Auch hier haben Sie - fuer den Staat eben kein marginaler Sektor 
'wissenschaftliche Forschung' nicht verstanden, was in diesem Sektor 
entscheidend ist und von den Erben i.A. auch als Wille des Autors 
respektiert wird: gelesen zu werden, zum Lesen gefunden zu werden; wenn 
dies eingeschraenkt wird, damit einige Dienstleister damit mehr Geld 
verdienen koennen, versuendigt sich dieser an dem Willen des wiss.

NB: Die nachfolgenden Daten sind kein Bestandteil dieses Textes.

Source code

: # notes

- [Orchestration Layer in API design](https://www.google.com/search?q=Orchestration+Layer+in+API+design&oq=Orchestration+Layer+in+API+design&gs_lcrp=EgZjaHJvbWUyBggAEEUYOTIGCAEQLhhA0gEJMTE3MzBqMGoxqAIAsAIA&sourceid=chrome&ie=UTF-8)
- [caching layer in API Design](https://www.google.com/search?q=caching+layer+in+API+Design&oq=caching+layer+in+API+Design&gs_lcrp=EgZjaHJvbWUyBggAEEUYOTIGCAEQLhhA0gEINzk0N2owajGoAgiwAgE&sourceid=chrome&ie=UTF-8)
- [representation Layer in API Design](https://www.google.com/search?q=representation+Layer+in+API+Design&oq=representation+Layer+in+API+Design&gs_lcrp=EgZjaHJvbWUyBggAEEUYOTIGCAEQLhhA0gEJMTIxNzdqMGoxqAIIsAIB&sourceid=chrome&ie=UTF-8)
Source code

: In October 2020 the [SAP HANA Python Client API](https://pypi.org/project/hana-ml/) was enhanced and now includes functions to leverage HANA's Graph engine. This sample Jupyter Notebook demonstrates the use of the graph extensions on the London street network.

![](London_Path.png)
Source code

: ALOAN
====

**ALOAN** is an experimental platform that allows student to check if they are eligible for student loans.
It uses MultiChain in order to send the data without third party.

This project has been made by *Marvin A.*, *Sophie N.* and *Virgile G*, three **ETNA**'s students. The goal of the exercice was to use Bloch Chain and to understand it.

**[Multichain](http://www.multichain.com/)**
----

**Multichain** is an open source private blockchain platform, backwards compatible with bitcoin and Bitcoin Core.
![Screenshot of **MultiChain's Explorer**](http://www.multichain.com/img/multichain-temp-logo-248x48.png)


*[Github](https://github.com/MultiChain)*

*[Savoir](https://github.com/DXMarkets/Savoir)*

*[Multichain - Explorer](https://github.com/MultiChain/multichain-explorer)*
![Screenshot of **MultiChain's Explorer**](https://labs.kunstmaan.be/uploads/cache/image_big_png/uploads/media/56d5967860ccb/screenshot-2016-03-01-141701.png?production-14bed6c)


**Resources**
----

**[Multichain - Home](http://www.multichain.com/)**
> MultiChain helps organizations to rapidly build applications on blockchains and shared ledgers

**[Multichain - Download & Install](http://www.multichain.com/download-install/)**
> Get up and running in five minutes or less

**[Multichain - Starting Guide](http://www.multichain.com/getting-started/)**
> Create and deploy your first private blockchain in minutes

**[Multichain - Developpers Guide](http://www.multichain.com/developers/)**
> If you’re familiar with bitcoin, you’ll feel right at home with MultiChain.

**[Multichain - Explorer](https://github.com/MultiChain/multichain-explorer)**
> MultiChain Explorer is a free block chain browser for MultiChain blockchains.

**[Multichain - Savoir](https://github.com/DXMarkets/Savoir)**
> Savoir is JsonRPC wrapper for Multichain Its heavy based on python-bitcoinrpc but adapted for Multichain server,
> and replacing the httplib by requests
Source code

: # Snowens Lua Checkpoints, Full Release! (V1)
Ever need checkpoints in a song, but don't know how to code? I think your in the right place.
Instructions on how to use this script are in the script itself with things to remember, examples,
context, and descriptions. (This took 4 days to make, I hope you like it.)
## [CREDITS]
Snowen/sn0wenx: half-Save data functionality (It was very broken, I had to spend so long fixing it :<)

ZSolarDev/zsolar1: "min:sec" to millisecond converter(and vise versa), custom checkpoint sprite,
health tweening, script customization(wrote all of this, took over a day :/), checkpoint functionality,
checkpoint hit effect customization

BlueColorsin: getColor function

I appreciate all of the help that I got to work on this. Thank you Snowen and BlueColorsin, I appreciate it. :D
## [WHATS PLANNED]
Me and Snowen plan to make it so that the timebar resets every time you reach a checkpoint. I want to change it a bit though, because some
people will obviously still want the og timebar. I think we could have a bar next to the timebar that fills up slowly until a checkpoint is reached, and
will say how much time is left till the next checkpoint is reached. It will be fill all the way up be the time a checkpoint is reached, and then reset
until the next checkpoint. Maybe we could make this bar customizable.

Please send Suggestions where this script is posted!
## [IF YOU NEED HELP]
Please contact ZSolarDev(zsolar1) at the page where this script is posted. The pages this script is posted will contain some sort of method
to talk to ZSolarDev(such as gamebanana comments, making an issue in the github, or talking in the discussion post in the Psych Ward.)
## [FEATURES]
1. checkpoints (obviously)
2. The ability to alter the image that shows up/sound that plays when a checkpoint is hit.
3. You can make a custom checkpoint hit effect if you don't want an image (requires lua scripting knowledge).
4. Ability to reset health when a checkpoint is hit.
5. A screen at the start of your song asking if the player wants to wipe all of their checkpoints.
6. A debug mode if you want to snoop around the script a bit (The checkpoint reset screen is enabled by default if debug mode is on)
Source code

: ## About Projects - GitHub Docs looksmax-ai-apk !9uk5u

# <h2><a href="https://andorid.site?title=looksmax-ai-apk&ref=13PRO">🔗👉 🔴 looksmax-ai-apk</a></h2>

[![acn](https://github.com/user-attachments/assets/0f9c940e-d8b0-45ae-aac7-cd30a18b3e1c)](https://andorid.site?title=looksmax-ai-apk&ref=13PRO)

Autors, 
an dem Staatswillen nach effektiver Forschung (Wissen aus kommerziellen 
Interessen der Forschung vorzuenthalten).

Fazit: Ihre 'AG' aufloesen und eine offene Diskussion mit Allen fuehren, 
wie sich das in einer Demokratie gehoert.

Nichts fuer ungut, Ihr Eberhard Hilf, http://www.isn-oldenburg.de/~hilf 

P.S.: als Abendlektuere empfehle ich Ihnen das sehr genaue Studium von
1. http://www.iupap.org/wg/communications/ethics/index.html
Workshop on Scientific Misconduct and the Role of Physics Journals in its 
Investigation and Prevention; IUPAP International Union for Pure and 
Applied Physics; da waren uebrigens die relevanten wiss. Verlage 
vertreten..

2. dass uebrigens wir, im Gegensatz zu Ihnen, offen und konstruktiv das 
Gespraech der Wissenschaft mit den Dienstleistern von Anfang an gesucht 
und organisiert haben, sehen Sie aus der offenen Mitgliederliste der AG 
ElFiKom on Electronic Information and Communication (1995).